The Otto cycle is characterized by four strokes, or straight movements in a single direction, of a piston inside a cylinder:
1. intake (induction) stroke
2. compression stroke
3. power (ignition) stroke
4. exhaust stroke
The cycle begins at top dead centre, when the piston is at its topmost point. On the first downward stroke (intake) of the piston, a mixture of fuel and air is drawn into the cylinder through the intake valve or valves. The intake valve then closes, and the following upward stroke (compression) compresses the fuel-air mixture.

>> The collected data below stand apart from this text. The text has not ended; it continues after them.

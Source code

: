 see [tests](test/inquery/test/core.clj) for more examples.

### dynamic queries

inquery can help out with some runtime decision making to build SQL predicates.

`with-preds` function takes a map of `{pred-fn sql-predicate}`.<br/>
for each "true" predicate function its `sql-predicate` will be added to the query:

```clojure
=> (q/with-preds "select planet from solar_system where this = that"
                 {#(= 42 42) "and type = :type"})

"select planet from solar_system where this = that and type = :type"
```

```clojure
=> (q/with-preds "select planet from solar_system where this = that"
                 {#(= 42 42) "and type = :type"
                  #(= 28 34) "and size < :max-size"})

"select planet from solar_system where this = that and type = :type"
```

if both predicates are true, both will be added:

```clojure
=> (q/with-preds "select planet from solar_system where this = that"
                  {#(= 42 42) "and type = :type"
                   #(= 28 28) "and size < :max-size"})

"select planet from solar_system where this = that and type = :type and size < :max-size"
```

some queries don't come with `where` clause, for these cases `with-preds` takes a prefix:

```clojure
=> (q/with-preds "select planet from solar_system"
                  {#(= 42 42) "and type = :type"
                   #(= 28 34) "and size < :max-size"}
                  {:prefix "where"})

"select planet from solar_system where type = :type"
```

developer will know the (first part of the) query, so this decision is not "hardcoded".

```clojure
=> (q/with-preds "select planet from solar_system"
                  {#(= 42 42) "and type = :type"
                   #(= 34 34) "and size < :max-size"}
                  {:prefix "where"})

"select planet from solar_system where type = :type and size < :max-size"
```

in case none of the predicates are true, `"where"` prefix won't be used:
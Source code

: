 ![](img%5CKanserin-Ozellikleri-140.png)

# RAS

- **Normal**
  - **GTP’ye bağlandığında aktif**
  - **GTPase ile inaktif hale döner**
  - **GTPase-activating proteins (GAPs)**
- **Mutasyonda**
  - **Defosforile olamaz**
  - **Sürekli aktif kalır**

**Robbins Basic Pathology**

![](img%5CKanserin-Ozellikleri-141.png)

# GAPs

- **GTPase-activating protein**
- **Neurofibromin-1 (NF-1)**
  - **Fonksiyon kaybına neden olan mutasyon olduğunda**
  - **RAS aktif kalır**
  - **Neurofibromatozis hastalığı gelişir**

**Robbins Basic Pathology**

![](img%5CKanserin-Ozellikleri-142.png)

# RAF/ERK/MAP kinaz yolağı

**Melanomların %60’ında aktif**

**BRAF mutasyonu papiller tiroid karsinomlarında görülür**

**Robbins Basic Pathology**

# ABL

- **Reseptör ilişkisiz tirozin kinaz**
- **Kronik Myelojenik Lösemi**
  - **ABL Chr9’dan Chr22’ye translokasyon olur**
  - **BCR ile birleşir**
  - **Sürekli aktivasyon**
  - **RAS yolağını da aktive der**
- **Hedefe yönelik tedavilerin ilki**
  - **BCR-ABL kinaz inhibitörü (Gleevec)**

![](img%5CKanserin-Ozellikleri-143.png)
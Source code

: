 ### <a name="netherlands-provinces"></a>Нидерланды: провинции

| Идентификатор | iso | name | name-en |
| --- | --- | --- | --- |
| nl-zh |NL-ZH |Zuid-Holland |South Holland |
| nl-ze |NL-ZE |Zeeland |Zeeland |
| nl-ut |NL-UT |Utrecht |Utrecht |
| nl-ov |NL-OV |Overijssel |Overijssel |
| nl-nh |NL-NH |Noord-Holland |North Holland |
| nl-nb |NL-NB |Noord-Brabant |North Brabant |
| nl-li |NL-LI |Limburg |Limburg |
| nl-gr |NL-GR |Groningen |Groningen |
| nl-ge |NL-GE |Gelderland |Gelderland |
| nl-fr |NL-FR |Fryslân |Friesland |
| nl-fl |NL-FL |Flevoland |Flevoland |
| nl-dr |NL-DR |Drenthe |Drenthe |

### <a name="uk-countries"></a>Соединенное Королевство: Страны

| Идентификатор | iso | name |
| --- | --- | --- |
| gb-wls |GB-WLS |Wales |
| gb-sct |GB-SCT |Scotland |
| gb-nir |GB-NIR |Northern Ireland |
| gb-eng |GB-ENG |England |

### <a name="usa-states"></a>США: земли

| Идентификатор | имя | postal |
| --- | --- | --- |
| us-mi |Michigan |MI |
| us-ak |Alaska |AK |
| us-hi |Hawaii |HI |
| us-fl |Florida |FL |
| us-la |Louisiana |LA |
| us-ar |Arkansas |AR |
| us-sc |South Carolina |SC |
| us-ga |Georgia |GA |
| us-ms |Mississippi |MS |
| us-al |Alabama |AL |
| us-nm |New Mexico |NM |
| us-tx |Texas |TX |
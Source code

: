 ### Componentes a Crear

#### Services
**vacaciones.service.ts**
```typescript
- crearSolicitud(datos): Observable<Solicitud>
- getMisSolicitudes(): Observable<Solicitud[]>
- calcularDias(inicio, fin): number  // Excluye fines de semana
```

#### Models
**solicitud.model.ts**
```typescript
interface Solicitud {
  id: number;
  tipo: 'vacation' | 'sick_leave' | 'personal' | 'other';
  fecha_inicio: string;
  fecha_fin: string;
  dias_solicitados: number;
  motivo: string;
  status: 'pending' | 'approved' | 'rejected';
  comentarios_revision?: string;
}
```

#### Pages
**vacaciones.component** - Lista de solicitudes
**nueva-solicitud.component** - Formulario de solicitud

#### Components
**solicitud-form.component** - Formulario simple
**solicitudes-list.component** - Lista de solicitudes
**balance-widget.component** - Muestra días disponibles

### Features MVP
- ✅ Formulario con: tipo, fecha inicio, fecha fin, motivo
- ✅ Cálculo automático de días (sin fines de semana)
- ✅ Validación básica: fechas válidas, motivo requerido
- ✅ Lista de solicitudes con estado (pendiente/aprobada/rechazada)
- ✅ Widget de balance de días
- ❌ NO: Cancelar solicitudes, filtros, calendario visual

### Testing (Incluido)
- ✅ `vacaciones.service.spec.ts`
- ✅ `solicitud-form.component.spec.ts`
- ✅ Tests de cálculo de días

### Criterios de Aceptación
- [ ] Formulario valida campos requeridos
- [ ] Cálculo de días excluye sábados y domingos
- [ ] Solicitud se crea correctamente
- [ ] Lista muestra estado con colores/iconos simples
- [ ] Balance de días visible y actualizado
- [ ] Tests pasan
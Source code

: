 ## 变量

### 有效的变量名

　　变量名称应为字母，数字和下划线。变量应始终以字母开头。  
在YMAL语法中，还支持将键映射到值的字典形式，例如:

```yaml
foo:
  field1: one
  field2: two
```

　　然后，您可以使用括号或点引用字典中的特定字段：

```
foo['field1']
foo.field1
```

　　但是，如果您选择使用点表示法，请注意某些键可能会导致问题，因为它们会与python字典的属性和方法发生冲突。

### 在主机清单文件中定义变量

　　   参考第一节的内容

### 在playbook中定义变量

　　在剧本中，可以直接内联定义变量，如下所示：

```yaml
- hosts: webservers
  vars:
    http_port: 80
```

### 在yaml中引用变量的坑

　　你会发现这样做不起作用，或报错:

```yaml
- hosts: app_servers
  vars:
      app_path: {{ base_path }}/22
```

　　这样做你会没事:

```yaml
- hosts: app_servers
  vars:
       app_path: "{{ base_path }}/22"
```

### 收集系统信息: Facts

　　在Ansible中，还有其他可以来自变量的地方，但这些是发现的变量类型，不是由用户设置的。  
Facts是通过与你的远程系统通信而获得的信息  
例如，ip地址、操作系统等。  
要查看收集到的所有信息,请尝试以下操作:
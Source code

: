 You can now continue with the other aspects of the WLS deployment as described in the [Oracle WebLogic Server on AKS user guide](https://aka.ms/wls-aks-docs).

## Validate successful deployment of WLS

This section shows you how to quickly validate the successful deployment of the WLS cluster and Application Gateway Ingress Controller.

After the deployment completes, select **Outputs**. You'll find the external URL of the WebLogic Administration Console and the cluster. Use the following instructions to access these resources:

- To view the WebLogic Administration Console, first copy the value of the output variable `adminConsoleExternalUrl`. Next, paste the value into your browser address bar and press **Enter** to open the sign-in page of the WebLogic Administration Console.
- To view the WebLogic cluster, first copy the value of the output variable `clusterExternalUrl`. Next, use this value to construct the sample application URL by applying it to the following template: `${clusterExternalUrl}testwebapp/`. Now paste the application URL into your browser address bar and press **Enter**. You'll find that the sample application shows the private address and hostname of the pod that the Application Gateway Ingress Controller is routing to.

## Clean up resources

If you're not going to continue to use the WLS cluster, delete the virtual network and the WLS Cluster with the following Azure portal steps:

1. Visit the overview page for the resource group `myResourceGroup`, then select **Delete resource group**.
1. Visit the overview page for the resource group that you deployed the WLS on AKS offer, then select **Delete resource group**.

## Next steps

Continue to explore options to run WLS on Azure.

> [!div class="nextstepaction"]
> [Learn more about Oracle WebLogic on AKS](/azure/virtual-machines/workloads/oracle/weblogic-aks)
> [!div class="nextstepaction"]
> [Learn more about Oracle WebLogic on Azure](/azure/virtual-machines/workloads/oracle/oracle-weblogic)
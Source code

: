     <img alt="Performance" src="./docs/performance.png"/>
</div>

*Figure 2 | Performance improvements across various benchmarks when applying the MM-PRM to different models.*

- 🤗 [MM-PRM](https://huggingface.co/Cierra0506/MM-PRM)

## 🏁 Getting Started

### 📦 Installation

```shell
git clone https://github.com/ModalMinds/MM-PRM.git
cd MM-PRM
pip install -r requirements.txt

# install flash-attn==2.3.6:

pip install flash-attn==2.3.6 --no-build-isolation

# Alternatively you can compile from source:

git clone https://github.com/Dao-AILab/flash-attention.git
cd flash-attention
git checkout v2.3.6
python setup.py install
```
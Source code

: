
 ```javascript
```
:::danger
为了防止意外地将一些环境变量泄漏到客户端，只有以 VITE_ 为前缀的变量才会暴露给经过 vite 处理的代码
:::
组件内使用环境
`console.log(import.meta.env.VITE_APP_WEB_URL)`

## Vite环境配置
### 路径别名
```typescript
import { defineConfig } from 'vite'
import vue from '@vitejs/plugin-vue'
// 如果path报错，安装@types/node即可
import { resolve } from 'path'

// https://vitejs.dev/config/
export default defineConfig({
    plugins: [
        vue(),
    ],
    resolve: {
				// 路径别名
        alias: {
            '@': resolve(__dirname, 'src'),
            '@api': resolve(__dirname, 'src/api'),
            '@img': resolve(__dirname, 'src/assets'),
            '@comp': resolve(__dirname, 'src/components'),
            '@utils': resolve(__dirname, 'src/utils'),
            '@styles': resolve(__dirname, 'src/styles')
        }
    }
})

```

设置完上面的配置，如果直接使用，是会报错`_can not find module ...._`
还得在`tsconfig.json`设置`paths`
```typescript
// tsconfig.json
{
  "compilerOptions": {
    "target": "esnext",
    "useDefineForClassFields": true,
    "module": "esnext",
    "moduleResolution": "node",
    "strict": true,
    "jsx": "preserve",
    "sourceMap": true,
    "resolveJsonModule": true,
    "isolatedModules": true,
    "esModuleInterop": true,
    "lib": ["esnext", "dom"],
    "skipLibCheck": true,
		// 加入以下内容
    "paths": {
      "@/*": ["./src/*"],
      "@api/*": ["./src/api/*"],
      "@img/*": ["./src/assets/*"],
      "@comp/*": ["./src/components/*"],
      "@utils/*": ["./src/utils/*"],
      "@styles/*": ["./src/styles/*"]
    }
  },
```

Starting position, intake stroke, and compression stroke
The air-fuel mixture is then ignited, usually by a spark plug for a gasoline or Otto cycle engine, or by the heat and pressure of compression for a Diesel cycle of compression ignition engine, at approximately the top of the compression stroke. The resulting expansion of burning gases then forces the piston downward for the third stroke (power), and the fourth and final upward stroke (exhaust) evacuates the spent exhaust gases from the cylinder through the then-open exhaust valve or valves.
Ignition of fuel, power stroke, and exhaust stroke
The valves are typically operated by a camshaft, which is a rod with a series of oblong protrusions called lobes or cams. As the camshaft rotates, the lobes push against the valves (usually via an intermediate component known as a tappet or lifter, sometimes through a pushrod, the entire chain of parts being known as the valve train), causing them to open at the appropriate time. The valves are spring-loaded, closing after the protruding camshaft lobe releases the valve. Each valve opens only once during the four-stroke cycle; that is, the camshaft makes one rotation for every two rotations of the crankshaft.
Assuming the engine is robust enough in design not to break, the speed and therefore power output of the engine is typically limited by the ability to flow large volumes of air-fuel mixture or exhaust through the valve openings. Therefore a great deal of work goes into designing this part of an engine. Common strategies are to enlarge the valves to take up as much of the cylinder diameter as possible, to lighten the valve train by eliminating parts, to open the valves as far as possible into the cylinder, or to use multiple smaller valves with more total area. Each of these methods has its drawbacks, causing the recent development of engines with computer controlled valve operation to optimize the engine's operation at any speed and load. The illustrations show an engine with Double overhead cams, a standard strategy for many years for increasing the high-speed capability of an engine.
Desmodromic valve timing
In the vast majority of four-stroke engines, the valves are closed simply by return springs. As the rotational speed of the engine increases, the time taken for the spring to pull the valve shut can become significant. The cam follower then fails to follow the closing profile of the cam, changing the timing and therefore the engine performance detrimentally. To reduce this, lighter valves and stronger springs are used, but there is a practical limit to how low the inertial mass of the valve can be reduced, and increasing the strength of the valve return spring greatly increases the already considerable wear on the camshaft.
One solution to this problem is the desmodromic valve timing system. This eliminates the valve return spring and uses a mechanical arrangement to both directly open and directly close the valve positively. Much higher engine speeds can then be obtained. Some designs use an additional cam and rocker, others a cam which has a channel milled into its vertical face which the follower runs in (as opposed to following the outside profile only), others a crank arrangement similar to the crankshaft. The drawback of the system is its increased complexity and therefore cost. One manufacturer using this system is Ducati, for some of its motorcycle engines.
Recent Formula 1 engines have resorted to use of pneumatically operated valves to solve the problem of high acceleration of valve opening and closing without excessive cam wear. The cams are omitted entirely, and the opening and shutting of the valves is driven by high pressure air, controlled by computers. With this system, previously unimaginable engine speeds have become routine.